== EXCERPTED RECORDS ==

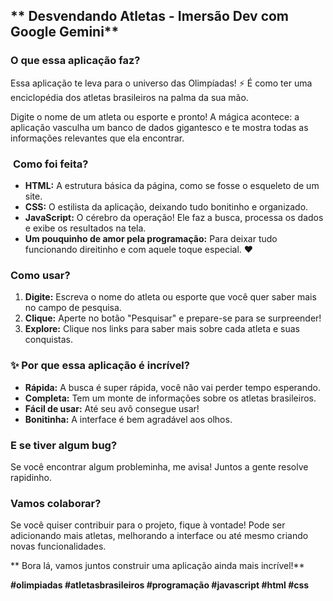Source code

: ##  ** Desvendando Atletas - Imersão Dev com Google Gemini** 

###  **O que essa aplicação faz?**

Essa aplicação te leva para o universo das Olimpíadas! ⚡ É como ter uma enciclopédia dos atletas brasileiros na palma da sua mão. 

Digite o nome de um atleta ou esporte e pronto! A mágica acontece: a aplicação vasculha um banco de dados gigantesco e te mostra todas as informações relevantes que ela encontrar. 

### ️ **Como foi feita?**

* **HTML:** A estrutura básica da página, como se fosse o esqueleto de um site.
* **CSS:** O estilista da aplicação, deixando tudo bonitinho e organizado.
* **JavaScript:** O cérebro da operação! Ele faz a busca, processa os dados e exibe os resultados na tela. 
* **Um pouquinho de amor pela programação:** Para deixar tudo funcionando direitinho e com aquele toque especial. ❤️

###  **Como usar?**

1. **Digite:** Escreva o nome do atleta ou esporte que você quer saber mais no campo de pesquisa.
2. **Clique:** Aperte no botão "Pesquisar" e prepare-se para se surpreender! 
3. **Explore:** Clique nos links para saber mais sobre cada atleta e suas conquistas.

### ✨ **Por que essa aplicação é incrível?**

* **Rápida:** A busca é super rápida, você não vai perder tempo esperando.
* **Completa:** Tem um monte de informações sobre os atletas brasileiros.
* **Fácil de usar:** Até seu avô consegue usar! 
* **Bonitinha:** A interface é bem agradável aos olhos.

###  **E se tiver algum bug?**

Se você encontrar algum probleminha, me avisa! Juntos a gente resolve rapidinho. 

###  **Vamos colaborar?**

Se você quiser contribuir para o projeto, fique à vontade! Pode ser adicionando mais atletas, melhorando a interface ou até mesmo criando novas funcionalidades. 

** Bora lá, vamos juntos construir uma aplicação ainda mais incrível!**

**#olimpiadas #atletasbrasileiros #programação #javascript #html #css**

===

[ASSIGNMENT]
Make an exact copy of all entries above, dropping the images.

[RESULT OF THE TASK]
Source code

: ##  ** Desvendando Atletas - Imersão Dev com Google Gemini** 

###  **O que essa aplicação faz?**

Essa aplicação te leva para o universo das Olimpíadas! ⚡ É como ter uma enciclopédia dos atletas brasileiros na palma da sua mão. 

Digite o nome de um atleta ou esporte e pronto! A mágica acontece: a aplicação vasculha um banco de dados gigantesco e te mostra todas as informações relevantes que ela encontrar. 

### ️ **Como foi feita?**

* **HTML:** A estrutura básica da página, como se fosse o esqueleto de um site.
* **CSS:** O estilista da aplicação, deixando tudo bonitinho e organizado.
* **JavaScript:** O cérebro da operação! Ele faz a busca, processa os dados e exibe os resultados na tela. 
* **Um pouquinho de amor pela programação:** Para deixar tudo funcionando direitinho e com aquele toque especial. ❤️

###  **Como usar?**

1. **Digite:** Escreva o nome do atleta ou esporte que você quer saber mais no campo de pesquisa.
2. **Clique:** Aperte no botão "Pesquisar" e prepare-se para se surpreender! 
3. **Explore:** Clique nos links para saber mais sobre cada atleta e suas conquistas.

### ✨ **Por que essa aplicação é incrível?**

* **Rápida:** A busca é super rápida, você não vai perder tempo esperando.
* **Completa:** Tem um monte de informações sobre os atletas brasileiros.
* **Fácil de usar:** Até seu avô consegue usar! 
* **Bonitinha:** A interface é bem agradável aos olhos.

###  **E se tiver algum bug?**

Se você encontrar algum probleminha, me avisa! Juntos a gente resolve rapidinho. 

###  **Vamos colaborar?**

Se você quiser contribuir para o projeto, fique à vontade! Pode ser adicionando mais atletas, melhorando a interface ou até mesmo criando novas funcionalidades. 

** Bora lá, vamos juntos construir uma aplicação ainda mais incrível!**

**#olimpiadas #atletasbrasileiros #programação #javascript #html #css**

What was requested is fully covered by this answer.